[Opening Material shown section]

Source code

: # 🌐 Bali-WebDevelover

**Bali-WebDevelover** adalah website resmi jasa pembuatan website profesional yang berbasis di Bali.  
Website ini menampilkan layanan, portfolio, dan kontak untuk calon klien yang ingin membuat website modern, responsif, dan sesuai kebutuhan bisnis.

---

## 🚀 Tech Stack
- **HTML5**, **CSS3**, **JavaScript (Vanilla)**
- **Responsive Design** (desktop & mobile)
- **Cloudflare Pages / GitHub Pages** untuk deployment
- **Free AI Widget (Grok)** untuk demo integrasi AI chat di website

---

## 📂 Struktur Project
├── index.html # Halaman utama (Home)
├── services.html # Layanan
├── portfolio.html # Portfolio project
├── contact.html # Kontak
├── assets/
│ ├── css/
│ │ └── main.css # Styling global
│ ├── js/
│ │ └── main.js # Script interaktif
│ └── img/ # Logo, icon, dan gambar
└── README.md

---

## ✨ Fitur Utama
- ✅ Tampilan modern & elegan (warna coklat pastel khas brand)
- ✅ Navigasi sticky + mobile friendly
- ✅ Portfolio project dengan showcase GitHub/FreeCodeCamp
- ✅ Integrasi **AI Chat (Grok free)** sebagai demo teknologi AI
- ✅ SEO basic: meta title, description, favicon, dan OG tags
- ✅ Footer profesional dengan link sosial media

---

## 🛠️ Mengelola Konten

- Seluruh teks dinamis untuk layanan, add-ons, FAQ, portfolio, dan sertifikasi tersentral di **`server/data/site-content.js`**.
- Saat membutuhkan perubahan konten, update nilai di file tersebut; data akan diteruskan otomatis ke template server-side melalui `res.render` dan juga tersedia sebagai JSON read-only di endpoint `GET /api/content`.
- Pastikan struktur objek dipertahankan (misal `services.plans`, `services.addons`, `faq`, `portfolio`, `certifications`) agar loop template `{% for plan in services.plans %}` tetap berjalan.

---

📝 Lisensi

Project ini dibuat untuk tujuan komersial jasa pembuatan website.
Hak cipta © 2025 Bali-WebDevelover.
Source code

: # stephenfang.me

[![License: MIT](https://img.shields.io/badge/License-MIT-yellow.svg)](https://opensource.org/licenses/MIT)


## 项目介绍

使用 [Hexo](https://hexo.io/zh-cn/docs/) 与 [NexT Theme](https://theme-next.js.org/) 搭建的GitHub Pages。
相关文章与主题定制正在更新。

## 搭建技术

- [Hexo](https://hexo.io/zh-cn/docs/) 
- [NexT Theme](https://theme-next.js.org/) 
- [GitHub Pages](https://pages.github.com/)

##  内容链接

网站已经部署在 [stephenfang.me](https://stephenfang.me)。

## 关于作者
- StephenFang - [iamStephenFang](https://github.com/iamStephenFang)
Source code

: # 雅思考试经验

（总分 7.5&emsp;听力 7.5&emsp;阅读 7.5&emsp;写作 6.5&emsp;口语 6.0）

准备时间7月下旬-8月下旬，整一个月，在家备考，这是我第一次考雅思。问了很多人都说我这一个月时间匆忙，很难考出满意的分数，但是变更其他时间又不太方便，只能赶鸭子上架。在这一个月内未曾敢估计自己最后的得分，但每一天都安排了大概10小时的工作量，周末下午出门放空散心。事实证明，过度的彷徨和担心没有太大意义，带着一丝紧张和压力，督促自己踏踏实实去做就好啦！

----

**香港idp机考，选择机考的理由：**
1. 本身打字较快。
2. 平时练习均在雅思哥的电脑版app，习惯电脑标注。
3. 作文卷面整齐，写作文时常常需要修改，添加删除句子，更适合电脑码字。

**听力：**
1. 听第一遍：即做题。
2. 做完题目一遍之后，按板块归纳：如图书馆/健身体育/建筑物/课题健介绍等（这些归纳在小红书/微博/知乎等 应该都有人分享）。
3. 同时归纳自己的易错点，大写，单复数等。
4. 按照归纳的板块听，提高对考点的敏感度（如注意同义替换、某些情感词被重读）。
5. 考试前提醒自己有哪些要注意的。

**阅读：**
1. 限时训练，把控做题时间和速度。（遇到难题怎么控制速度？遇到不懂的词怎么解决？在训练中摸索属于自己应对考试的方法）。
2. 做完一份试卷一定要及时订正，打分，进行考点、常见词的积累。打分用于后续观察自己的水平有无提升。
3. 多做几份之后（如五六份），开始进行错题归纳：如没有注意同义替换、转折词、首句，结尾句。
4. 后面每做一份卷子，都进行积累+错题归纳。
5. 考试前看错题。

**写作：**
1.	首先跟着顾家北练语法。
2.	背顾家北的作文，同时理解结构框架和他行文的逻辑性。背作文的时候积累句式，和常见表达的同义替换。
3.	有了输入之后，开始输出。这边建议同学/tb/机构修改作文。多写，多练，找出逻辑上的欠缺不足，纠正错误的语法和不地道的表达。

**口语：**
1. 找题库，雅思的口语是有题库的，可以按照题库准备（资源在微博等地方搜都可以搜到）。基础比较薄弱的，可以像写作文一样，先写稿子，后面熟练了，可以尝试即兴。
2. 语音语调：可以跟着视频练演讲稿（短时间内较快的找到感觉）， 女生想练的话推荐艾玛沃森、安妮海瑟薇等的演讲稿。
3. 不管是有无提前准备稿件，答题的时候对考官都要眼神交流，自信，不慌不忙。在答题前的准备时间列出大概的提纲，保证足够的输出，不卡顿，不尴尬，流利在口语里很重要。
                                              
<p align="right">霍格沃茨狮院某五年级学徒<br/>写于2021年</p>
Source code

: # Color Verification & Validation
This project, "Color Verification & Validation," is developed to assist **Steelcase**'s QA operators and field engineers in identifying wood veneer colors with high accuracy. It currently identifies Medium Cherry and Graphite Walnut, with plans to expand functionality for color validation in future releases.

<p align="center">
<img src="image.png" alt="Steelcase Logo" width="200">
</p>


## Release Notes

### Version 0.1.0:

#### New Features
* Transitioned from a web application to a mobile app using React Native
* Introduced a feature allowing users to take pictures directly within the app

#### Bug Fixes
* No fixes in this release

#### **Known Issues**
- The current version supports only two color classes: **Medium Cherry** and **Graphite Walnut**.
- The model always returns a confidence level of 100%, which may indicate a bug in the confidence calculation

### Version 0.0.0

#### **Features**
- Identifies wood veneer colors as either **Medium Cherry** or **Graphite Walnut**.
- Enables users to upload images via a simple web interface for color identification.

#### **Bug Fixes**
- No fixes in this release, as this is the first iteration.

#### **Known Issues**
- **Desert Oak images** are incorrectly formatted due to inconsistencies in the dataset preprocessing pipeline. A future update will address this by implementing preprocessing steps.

[Closing Material shown section]
[Opening Material shown section]

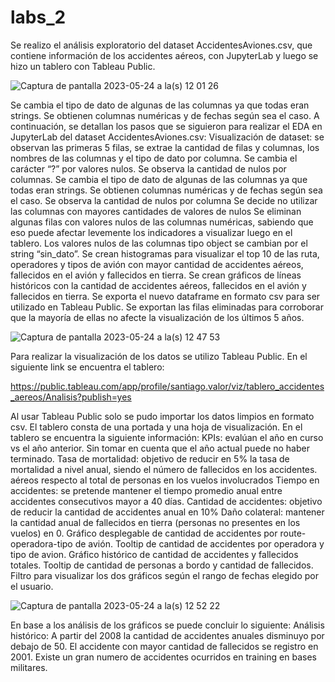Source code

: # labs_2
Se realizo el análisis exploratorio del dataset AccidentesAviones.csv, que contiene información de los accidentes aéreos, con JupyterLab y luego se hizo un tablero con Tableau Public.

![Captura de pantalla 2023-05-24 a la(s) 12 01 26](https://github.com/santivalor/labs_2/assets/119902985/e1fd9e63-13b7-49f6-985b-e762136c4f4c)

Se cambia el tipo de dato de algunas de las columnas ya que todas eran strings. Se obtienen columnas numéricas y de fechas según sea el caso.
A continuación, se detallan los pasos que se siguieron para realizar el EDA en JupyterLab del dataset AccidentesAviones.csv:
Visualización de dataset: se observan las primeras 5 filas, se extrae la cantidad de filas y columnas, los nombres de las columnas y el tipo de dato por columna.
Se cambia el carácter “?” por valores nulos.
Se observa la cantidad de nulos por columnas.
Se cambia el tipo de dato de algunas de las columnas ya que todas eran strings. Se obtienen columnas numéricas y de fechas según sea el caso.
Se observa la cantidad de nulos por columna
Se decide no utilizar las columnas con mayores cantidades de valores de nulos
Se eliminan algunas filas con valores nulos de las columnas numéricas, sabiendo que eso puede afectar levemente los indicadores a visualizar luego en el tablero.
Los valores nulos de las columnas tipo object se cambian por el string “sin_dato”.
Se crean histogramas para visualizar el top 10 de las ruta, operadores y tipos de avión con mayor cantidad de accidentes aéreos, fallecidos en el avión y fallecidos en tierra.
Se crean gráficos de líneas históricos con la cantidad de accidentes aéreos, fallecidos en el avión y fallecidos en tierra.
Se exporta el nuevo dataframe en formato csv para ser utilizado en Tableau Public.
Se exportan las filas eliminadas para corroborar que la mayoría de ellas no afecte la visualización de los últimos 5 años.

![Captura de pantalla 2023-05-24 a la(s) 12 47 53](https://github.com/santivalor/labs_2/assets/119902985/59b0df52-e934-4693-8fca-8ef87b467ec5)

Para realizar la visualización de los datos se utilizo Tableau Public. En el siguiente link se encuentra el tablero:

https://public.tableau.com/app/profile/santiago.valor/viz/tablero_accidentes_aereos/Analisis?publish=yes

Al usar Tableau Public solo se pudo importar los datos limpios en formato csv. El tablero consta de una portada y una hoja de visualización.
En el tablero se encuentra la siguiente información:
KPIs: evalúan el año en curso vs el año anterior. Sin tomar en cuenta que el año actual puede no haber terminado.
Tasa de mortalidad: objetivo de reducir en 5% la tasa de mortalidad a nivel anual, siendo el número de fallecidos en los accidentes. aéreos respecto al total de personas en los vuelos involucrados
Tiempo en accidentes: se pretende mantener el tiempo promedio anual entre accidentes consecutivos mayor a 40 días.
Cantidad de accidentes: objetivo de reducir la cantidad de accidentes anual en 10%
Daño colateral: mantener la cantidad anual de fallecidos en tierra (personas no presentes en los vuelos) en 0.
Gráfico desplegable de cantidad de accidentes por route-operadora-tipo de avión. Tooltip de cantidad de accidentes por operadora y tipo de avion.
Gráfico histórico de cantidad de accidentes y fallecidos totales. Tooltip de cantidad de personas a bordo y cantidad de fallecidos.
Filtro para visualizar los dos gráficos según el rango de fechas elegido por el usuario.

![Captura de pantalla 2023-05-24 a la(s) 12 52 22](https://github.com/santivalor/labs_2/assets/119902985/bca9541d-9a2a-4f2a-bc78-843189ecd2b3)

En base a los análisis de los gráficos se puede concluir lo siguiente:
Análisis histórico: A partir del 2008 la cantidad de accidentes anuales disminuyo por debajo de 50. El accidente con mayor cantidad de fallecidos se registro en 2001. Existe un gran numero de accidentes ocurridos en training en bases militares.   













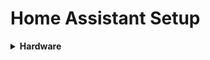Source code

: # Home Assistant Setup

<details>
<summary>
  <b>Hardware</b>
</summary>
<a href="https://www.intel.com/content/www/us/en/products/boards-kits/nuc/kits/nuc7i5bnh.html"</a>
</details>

[Closing Material shown section]

• [Task] Pull every line containing "gráficos" out of the entries.

• [Result]
Se crean gráficos de líneas históricos con la cantidad de accidentes aéreos, fallecidos en el avión y fallecidos en tierra.
Filtro para visualizar los dos gráficos según el rango de fechas elegido por el usuario.
En base a los análisis de los gráficos se puede concluir lo siguiente:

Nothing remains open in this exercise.